0.24g of a divalent metal M dissolve in 500cm³ of 0.25M sulphuric(VI)acid.The resulting solution required solution required 5.0cm³ of 1.0M sodium hydroxide for complete neutralisation.Determine the relative atomic mass of M

To solve this problem, we need to follow several steps:

1. Write the balanced equation for the reaction between the divalent metal M and sulfuric(VI) acid (H2SO4).

M + H2SO4 -> MSO4 + H2

2. Convert the given mass of M to moles. Since M is a divalent metal, the molar mass of M will be twice the relative atomic mass.

Molar mass of M = 0.24 g / 0.5 mol/dm³ = 0.48 g/mol

3. Determine the moles of M by dividing the mass by the molar mass:

Moles of M = 0.24 g / 0.48 g/mol = 0.5 mol

4. Determine the moles of H2SO4 used in the reaction by using the stoichiometry from the balanced equation. From the balanced equation, we can see that the ratio between M and H2SO4 is 1:1.

Moles of H2SO4 = 0.5 mol

5. Determine the volume of 1.0M NaOH solution required for complete neutralization.

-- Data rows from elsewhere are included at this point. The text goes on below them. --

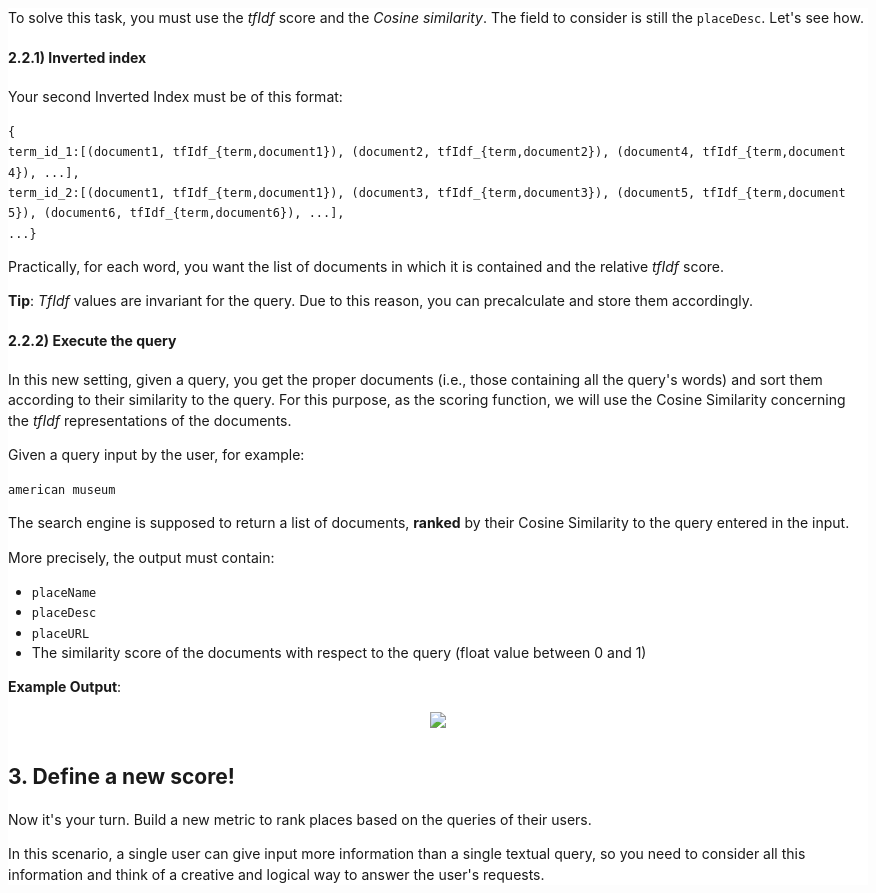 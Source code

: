 To solve this task, you must use the *tfIdf* score and the _Cosine similarity_. The field to consider is still the `placeDesc`. Let's see how.


#### 2.2.1) Inverted index
Your second Inverted Index must be of this format:

```
{
term_id_1:[(document1, tfIdf_{term,document1}), (document2, tfIdf_{term,document2}), (document4, tfIdf_{term,document4}), ...],
term_id_2:[(document1, tfIdf_{term,document1}), (document3, tfIdf_{term,document3}), (document5, tfIdf_{term,document5}), (document6, tfIdf_{term,document6}), ...],
...}
```

Practically, for each word, you want the list of documents in which it is contained and the relative *tfIdf* score.

__Tip__: *TfIdf* values are invariant for the query. Due to this reason, you can precalculate and store them accordingly.

#### 2.2.2) Execute the query

In this new setting, given a query, you get the proper documents (i.e., those containing all the query's words) and sort them according to their similarity to the query. For this purpose, as the scoring function, we will use the Cosine Similarity concerning the *tfIdf* representations of the documents.

Given a query input by the user, for example:
```
american museum
```
The search engine is supposed to return a list of documents, __ranked__ by their Cosine Similarity to the query entered in the input.

More precisely, the output must contain:
* `placeName`
* `placeDesc`
* `placeURL`
* The similarity score of the documents with respect to the query (float value between 0 and 1)


__Example Output__:
<p align="center">
<img src="img/output2_ex.png" width = 800>
</p>




## 3. Define a new score!

Now it's your turn. Build a new metric to rank places based on the queries of their users.

In this scenario, a single user can give input more information than a single textual query, so you need to consider all this information and think of a creative and logical way to answer the user's requests.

Moles of NaOH = moles of H2SO4 = 0.5 mol
Volume of NaOH = 5.0 cm³

6. From the concentration of the NaOH solution, calculate the moles of NaOH in 5.0 cm³.

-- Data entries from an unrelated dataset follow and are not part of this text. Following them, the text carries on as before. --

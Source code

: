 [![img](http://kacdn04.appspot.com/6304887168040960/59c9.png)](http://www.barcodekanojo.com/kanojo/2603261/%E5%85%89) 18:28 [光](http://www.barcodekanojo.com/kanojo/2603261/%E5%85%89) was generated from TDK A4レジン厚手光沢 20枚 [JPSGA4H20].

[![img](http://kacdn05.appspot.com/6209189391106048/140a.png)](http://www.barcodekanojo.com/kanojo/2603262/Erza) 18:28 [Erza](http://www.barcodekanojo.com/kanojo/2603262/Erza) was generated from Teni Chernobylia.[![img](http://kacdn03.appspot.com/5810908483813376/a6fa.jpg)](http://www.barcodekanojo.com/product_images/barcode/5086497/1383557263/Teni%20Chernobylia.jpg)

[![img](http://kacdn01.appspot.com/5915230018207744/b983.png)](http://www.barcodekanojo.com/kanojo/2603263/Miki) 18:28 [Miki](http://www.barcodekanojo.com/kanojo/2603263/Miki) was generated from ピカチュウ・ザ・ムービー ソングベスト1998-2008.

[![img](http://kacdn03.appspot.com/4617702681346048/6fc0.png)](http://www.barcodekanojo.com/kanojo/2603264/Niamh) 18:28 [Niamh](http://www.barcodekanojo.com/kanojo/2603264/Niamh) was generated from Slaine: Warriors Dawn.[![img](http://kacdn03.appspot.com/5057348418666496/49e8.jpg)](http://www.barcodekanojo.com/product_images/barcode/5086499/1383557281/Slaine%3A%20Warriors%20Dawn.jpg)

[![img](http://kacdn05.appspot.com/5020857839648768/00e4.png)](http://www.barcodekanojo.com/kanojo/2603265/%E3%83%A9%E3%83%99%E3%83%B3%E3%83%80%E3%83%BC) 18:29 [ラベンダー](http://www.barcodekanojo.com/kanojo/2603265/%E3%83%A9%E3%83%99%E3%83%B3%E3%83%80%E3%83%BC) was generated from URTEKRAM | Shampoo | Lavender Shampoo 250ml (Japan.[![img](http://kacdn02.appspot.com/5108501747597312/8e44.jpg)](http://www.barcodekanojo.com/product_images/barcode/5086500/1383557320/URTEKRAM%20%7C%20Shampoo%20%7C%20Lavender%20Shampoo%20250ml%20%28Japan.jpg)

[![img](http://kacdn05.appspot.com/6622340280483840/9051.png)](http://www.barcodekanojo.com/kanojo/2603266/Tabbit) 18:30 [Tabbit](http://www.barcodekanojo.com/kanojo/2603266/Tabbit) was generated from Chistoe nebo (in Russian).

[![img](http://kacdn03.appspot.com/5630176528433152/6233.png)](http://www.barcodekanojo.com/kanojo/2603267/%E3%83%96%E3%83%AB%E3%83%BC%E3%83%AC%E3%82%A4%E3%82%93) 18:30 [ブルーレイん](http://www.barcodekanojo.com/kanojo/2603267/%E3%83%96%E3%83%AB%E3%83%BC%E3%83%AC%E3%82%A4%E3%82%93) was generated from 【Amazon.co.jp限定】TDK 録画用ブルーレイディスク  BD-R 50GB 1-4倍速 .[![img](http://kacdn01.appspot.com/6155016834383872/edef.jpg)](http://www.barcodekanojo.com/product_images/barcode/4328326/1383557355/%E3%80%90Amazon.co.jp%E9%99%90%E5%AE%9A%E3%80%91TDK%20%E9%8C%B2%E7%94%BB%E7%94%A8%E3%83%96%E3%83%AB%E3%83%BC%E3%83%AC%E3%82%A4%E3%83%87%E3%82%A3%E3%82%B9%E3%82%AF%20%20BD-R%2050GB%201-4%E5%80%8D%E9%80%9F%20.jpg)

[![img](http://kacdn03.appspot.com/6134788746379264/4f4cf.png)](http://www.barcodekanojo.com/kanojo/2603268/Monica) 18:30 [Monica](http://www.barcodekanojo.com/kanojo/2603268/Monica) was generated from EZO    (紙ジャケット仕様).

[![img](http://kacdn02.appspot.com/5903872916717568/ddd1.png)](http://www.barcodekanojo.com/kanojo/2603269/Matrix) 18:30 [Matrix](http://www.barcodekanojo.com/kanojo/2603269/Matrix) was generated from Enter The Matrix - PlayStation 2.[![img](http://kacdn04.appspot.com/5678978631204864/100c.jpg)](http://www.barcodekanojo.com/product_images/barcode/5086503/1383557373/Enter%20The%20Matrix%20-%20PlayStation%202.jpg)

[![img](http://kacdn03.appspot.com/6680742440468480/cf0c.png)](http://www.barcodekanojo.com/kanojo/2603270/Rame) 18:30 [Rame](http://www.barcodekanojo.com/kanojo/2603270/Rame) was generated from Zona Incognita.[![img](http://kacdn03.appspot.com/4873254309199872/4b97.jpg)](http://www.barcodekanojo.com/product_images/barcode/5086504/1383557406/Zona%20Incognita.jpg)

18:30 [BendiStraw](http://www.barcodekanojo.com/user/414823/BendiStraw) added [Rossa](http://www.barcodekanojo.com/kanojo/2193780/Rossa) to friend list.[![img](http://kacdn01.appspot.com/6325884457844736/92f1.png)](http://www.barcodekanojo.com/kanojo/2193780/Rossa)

Concentration of NaOH = 1.0 mol/dm³
Moles of NaOH = concentration × volume / 1000 = 1.0 mol/dm³ × 5.0 cm³ / 1000 cm³/dm³ = 0.005 mol

7. Since the ratio between NaOH and H2SO4 is 2:1 from the balanced equation, the moles of H2SO4 will be half the moles of NaOH.

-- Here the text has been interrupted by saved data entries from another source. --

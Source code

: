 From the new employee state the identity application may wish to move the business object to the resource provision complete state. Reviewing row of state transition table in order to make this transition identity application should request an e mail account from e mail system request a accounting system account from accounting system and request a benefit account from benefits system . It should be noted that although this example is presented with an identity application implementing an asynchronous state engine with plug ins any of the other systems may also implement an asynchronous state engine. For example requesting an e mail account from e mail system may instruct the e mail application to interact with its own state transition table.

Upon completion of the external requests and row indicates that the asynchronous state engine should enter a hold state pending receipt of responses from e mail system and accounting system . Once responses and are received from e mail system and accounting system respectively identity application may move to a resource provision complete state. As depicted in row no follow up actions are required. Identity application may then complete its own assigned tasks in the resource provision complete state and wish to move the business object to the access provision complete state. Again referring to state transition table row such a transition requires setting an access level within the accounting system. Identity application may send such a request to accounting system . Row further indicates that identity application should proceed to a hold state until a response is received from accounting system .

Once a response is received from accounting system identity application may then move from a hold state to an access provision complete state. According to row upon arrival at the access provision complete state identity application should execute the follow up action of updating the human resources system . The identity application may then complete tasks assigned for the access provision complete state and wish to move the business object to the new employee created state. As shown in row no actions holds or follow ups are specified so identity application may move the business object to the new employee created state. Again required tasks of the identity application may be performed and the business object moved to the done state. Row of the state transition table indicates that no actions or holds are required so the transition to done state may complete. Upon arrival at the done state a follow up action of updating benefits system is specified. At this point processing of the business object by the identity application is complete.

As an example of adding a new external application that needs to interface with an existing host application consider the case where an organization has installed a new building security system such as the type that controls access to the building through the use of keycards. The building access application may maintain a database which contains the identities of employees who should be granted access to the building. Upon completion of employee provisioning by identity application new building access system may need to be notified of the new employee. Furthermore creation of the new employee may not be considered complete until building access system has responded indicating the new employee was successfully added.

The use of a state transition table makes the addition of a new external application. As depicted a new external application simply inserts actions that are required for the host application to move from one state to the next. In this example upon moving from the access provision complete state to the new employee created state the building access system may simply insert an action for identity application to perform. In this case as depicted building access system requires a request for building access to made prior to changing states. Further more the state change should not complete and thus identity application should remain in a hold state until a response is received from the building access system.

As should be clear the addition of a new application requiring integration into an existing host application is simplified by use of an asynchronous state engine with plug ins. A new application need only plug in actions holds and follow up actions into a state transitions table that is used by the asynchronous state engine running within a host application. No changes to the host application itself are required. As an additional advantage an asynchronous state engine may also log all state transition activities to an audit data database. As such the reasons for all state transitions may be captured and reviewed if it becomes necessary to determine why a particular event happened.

Moles of H2SO4 = 0.005 mol / 2 = 0.0025 mol

8. Now, we can determine the initial concentration of H2SO4 using the volume and moles of H2SO4.

Concentration of H2SO4 = moles of H2SO4 / volume = 0.0025 mol / 500 cm³ = 0.005 mol/dm³ = 0.005 M

9. Finally, since 1 mole of M reacts with 1 mole of H2SO4, the molar ratio between M and H2SO4 is 1:1.

Therefore, the relative atomic mass of M can be calculated as follows:

Relative atomic mass of M = Molar mass of M / Moles of M = 0.48 g/mol / 0.5 mol = 0.96 g/mol

Therefore, the relative atomic mass of M is 0.96 g/mol.